Watching The Bridge, of course, reminds us in the most vivid way possible that there are two kinds of people who kill themselves, those who do it quickly and without fuss and those who agonize at length before plunging into the darkness, thus making them easier to stop. All of which tells us what the wise man already knows, which is that statistics are ever and always to be juggled with the utmost caution. Behind every death is a story, and in stories, as Flannery O’Connor reminds us, we find the only truths worth knowing:
There is a certain embarrassment about being a storyteller in these times when stories are considered not quite as satisfying as statements and statements not quite as satisfying as statistics; but in the long run, a people is known, not by its statements or its statistics, but by the stories it tells.
Alas, no one can tell us the end of our own story. We must live it, and once we have done so, we can no longer pass it on to anyone else.

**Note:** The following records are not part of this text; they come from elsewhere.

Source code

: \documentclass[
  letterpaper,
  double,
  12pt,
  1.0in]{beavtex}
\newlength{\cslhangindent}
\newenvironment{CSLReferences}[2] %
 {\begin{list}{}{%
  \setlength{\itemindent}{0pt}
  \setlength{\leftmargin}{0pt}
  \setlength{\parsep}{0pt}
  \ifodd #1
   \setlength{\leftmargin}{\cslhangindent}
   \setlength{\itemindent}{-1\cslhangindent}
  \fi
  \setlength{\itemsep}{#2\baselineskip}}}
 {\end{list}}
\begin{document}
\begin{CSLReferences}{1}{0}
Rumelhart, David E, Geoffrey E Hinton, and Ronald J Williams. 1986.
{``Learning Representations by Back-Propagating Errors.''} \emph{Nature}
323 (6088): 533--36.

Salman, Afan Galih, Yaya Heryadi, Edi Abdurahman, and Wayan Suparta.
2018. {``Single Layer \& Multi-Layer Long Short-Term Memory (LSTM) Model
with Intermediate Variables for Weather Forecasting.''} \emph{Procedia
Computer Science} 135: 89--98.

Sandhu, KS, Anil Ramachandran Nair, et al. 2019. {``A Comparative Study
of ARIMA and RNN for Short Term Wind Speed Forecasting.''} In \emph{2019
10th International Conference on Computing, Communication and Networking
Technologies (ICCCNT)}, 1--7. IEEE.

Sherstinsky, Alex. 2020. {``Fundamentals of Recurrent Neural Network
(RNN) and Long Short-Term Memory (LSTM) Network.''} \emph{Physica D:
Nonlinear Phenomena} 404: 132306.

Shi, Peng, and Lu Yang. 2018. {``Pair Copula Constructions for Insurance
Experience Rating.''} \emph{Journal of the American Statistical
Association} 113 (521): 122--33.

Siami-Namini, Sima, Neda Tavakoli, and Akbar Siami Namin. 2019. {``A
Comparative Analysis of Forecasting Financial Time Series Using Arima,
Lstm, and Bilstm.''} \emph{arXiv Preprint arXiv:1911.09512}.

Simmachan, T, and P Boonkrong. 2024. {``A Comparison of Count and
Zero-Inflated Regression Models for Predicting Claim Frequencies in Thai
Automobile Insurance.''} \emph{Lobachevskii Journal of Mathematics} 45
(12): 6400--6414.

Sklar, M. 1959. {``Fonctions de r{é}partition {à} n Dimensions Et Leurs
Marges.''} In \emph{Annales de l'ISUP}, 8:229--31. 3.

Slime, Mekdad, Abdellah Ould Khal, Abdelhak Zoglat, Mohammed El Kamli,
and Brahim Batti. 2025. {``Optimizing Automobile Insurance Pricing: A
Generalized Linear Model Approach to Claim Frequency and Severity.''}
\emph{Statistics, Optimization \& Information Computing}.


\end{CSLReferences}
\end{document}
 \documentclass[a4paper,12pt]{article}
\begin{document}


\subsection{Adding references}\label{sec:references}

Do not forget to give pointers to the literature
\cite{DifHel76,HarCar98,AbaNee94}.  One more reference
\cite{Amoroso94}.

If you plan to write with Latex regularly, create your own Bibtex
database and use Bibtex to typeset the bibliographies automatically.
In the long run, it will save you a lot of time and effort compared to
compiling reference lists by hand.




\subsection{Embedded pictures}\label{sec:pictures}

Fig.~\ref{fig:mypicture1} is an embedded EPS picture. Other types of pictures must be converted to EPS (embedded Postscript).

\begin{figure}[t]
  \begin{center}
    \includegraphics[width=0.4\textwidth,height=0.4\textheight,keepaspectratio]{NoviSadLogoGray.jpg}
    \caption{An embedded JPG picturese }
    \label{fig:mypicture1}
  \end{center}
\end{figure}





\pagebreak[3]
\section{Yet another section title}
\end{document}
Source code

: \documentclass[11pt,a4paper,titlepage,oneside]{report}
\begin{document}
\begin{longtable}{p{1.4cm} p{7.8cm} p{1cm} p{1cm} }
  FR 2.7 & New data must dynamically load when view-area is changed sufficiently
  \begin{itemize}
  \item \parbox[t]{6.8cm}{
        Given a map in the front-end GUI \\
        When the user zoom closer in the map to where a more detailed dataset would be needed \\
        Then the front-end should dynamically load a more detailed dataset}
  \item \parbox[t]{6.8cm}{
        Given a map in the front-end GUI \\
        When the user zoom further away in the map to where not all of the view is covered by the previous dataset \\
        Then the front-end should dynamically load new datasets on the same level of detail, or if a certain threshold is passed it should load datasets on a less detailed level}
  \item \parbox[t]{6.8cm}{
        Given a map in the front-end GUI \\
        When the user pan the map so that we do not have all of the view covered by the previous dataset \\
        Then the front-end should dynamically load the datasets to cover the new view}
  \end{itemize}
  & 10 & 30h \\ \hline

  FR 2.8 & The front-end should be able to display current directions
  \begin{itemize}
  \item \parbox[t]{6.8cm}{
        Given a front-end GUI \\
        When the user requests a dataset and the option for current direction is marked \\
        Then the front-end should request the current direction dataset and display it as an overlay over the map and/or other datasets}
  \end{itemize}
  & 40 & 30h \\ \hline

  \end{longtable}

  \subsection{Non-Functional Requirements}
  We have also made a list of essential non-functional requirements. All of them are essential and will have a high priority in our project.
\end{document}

Even art, which tells us so many valuable things, sheds no light on that climactic puzzle, though it is interesting to know that Richard Strauss remarked on his deathbed that dying was “just like I composed it in Death and Transfiguration.” Maybe–but somehow I doubt it. All we can really know is what Robert Browning told us: Young, all lay in dispute;/I shall know, being old. If not sooner.
“Whether or not his newspaper and a set of senses reduced to five are the main sources of the so-called ‘real life’ of the so- called average man, one thing is fortunately certain: namely, that the average man himself is but a piece of fiction, a tissue of statistics.”